* **Activity**: Take from the listing each line that has the string "modo".

BEGIN

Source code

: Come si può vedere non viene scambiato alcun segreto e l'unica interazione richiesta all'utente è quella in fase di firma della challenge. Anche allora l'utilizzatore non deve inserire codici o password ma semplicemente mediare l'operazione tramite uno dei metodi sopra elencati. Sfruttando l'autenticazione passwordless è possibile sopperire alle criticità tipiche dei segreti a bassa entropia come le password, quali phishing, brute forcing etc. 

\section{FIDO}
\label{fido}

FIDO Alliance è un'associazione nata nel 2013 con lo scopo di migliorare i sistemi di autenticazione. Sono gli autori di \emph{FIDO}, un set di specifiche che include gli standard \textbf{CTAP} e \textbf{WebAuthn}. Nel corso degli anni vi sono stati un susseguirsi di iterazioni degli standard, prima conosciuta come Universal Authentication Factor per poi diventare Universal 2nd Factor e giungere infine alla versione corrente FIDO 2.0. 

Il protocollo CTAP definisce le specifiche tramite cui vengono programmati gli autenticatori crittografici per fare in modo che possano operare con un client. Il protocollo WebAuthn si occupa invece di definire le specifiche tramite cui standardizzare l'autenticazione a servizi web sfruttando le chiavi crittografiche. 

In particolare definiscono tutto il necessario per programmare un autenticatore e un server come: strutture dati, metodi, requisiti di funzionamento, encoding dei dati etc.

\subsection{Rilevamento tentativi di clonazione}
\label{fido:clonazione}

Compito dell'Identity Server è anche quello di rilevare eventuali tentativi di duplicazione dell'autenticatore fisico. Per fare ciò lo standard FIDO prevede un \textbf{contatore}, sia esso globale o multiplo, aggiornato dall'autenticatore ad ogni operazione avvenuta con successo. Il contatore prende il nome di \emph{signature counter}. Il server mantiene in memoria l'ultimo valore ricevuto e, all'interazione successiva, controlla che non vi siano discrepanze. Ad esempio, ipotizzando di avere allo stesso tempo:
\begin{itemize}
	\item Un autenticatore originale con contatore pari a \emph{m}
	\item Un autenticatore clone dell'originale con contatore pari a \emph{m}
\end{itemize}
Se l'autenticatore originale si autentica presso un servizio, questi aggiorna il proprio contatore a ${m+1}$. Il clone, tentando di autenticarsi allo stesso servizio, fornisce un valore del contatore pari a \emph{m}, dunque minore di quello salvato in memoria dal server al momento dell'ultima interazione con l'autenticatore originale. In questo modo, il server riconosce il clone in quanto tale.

END

* **Answer to this exercise**:
Il protocollo CTAP definisce le specifiche tramite cui vengono programmati gli autenticatori crittografici per fare in modo che possano operare con un client. Il protocollo WebAuthn si occupa invece di definire le specifiche tramite cui standardizzare l'autenticazione a servizi web sfruttando le chiavi crittografiche. 
Se l'autenticatore originale si autentica presso un servizio, questi aggiorna il proprio contatore a ${m+1}$. Il clone, tentando di autenticarsi allo stesso servizio, fornisce un valore del contatore pari a \emph{m}, dunque minore di quello salvato in memoria dal server al momento dell'ultima interazione con l'autenticatore originale. In questo modo, il server riconosce il clone in quanto tale.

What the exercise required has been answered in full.